EXERCISE: Transcribe the listing from its top line through the line with "checks whether a". Keep it exact, both ends included, and add nothing.

TASK DATA:
Start of Block

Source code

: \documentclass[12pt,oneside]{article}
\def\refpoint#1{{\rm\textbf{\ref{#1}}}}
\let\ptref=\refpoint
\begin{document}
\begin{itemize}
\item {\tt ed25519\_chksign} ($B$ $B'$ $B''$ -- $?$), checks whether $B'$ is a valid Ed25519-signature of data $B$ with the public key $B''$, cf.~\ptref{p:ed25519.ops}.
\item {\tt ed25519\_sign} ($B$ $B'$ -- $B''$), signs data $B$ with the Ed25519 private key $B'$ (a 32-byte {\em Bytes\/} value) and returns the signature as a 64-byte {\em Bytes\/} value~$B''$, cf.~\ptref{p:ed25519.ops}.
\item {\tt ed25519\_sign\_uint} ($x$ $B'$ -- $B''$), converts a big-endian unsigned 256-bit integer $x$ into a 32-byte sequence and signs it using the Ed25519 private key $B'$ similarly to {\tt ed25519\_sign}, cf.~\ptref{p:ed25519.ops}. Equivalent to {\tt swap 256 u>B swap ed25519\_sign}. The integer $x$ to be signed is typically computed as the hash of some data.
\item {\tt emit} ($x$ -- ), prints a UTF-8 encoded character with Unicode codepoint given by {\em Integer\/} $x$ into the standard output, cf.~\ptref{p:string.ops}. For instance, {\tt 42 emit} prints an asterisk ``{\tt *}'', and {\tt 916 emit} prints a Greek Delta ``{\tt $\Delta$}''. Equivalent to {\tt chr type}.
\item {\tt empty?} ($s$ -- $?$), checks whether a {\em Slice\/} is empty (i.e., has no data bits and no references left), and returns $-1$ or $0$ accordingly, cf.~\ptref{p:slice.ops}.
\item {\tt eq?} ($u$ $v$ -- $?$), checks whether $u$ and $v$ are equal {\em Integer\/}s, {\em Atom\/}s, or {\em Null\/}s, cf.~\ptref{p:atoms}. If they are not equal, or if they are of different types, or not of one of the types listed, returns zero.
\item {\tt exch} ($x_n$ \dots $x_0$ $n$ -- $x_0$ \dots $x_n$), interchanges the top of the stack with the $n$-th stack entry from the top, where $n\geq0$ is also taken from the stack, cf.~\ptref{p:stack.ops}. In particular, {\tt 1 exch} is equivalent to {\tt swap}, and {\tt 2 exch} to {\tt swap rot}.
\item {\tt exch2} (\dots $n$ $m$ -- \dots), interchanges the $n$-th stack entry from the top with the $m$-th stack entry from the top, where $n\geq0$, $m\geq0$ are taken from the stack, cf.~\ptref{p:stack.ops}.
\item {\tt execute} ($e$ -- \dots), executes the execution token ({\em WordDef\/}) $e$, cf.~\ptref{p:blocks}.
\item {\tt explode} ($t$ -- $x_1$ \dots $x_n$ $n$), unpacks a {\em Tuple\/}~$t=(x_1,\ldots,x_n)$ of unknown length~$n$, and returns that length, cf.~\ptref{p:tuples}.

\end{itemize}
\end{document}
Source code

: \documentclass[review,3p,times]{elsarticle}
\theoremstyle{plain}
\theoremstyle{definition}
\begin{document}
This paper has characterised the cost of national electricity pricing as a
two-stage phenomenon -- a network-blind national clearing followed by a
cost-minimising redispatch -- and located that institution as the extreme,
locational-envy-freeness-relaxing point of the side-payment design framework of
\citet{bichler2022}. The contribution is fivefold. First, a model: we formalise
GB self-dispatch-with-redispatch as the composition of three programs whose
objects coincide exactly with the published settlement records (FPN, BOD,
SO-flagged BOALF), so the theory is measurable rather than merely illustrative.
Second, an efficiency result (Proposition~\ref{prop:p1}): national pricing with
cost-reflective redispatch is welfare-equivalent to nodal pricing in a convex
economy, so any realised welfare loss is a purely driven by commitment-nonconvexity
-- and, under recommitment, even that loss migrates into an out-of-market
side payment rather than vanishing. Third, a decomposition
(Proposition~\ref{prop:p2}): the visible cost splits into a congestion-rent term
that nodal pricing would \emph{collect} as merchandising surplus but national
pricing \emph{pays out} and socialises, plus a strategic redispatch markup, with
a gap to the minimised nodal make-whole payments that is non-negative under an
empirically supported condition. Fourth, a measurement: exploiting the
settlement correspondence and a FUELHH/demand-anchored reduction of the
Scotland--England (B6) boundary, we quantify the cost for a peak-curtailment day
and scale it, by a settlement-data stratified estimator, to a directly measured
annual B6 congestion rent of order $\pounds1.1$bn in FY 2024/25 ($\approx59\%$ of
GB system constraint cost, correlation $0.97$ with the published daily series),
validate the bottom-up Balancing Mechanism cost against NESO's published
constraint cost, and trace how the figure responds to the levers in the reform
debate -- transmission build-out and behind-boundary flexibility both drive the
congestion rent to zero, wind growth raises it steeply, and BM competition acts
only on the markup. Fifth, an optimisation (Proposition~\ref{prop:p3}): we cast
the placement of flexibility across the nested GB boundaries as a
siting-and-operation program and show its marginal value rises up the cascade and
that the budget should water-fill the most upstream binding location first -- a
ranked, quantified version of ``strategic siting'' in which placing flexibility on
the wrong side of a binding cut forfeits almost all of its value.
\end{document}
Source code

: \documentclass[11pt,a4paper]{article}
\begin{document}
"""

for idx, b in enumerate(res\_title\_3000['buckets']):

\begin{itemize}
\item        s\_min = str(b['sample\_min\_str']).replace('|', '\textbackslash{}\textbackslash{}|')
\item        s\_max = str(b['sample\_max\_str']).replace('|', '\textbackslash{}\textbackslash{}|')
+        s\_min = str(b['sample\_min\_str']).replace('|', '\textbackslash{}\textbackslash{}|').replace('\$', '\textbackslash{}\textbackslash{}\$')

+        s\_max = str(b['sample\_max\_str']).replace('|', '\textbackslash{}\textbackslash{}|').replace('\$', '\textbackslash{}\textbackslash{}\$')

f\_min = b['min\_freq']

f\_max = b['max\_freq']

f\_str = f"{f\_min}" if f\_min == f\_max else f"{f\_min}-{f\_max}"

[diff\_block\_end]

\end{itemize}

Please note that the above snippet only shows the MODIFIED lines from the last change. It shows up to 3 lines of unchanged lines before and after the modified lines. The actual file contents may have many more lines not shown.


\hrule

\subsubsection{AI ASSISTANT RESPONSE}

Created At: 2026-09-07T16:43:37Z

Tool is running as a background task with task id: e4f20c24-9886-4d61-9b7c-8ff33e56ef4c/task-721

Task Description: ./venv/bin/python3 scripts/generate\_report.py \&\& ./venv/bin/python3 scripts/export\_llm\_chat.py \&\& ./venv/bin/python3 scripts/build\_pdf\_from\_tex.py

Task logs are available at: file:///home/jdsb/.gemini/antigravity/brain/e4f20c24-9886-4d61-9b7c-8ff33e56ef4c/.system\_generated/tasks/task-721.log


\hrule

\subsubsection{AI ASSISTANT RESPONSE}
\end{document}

End of Block

FINAL ANSWER:
Source code

: \documentclass[12pt,oneside]{article}
\def\refpoint#1{{\rm\textbf{\ref{#1}}}}
\let\ptref=\refpoint
\begin{document}
\begin{itemize}
\item {\tt ed25519\_chksign} ($B$ $B'$ $B''$ -- $?$), checks whether $B'$ is a valid Ed25519-signature of data $B$ with the public key $B''$, cf.~\ptref{p:ed25519.ops}.
\item {\tt ed25519\_sign} ($B$ $B'$ -- $B''$), signs data $B$ with the Ed25519 private key $B'$ (a 32-byte {\em Bytes\/} value) and returns the signature as a 64-byte {\em Bytes\/} value~$B''$, cf.~\ptref{p:ed25519.ops}.
\item {\tt ed25519\_sign\_uint} ($x$ $B'$ -- $B''$), converts a big-endian unsigned 256-bit integer $x$ into a 32-byte sequence and signs it using the Ed25519 private key $B'$ similarly to {\tt ed25519\_sign}, cf.~\ptref{p:ed25519.ops}. Equivalent to {\tt swap 256 u>B swap ed25519\_sign}. The integer $x$ to be signed is typically computed as the hash of some data.
\item {\tt emit} ($x$ -- ), prints a UTF-8 encoded character with Unicode codepoint given by {\em Integer\/} $x$ into the standard output, cf.~\ptref{p:string.ops}. For instance, {\tt 42 emit} prints an asterisk ``{\tt *}'', and {\tt 916 emit} prints a Greek Delta ``{\tt $\Delta$}''. Equivalent to {\tt chr type}.
\item {\tt empty?} ($s$ -- $?$), checks whether a {\em Slice\/} is empty (i.e., has no data bits and no references left), and returns $-1$ or $0$ accordingly, cf.~\ptref{p:slice.ops}.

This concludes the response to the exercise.